● **Work instructions**: Count all lines holding "behalf" in the data below and say the number, nothing more.

★ ★ ★ ★

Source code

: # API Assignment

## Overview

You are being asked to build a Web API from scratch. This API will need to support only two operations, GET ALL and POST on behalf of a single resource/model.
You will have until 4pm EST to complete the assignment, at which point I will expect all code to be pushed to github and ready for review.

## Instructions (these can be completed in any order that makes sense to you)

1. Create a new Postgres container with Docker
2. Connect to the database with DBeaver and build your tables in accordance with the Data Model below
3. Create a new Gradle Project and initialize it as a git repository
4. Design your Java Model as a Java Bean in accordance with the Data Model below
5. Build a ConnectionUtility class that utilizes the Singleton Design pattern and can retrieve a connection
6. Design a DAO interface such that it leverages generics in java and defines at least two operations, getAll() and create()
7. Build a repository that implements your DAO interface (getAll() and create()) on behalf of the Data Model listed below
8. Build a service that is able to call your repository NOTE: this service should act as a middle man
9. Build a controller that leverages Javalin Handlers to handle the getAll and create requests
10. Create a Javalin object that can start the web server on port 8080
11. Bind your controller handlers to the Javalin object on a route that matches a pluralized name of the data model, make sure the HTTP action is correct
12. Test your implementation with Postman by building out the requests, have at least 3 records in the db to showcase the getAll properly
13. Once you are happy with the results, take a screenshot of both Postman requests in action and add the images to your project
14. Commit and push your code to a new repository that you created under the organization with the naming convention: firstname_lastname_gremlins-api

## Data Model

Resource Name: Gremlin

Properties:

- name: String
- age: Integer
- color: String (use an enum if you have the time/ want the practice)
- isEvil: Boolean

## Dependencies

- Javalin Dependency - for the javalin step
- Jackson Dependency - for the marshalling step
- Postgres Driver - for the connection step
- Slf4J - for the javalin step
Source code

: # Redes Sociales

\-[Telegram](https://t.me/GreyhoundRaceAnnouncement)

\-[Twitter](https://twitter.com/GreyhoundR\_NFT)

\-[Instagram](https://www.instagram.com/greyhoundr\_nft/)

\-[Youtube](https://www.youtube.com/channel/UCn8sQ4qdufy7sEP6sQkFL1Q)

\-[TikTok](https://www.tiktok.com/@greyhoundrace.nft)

★ ★ ★ ★

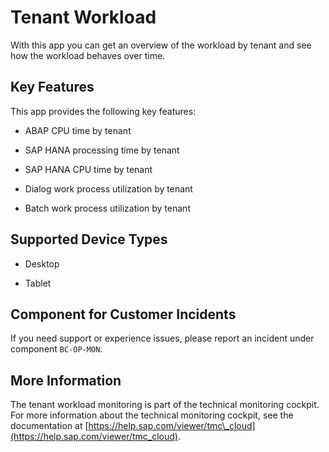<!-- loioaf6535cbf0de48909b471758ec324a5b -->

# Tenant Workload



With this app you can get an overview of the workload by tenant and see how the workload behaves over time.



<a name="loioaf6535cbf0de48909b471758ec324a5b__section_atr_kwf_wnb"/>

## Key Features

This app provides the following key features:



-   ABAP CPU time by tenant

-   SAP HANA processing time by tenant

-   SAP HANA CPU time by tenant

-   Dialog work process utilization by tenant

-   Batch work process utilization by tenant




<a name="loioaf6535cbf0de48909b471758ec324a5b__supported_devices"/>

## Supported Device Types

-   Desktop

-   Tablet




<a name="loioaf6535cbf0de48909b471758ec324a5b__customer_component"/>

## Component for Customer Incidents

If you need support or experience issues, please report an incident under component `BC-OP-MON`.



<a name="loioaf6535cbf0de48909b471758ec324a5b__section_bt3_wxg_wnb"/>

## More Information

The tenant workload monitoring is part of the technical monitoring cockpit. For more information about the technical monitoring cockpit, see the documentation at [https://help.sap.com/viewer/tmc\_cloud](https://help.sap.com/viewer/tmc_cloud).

★ ★ ★ ★

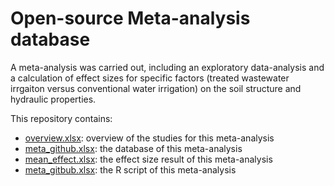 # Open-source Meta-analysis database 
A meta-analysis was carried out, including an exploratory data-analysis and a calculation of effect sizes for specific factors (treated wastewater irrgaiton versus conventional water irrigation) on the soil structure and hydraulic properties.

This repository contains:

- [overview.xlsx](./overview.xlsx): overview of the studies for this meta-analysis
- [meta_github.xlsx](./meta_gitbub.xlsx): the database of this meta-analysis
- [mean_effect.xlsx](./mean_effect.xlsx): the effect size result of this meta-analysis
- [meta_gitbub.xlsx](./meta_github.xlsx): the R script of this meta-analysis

★ ★ ★ ★

● **Solution to this exercise**: 2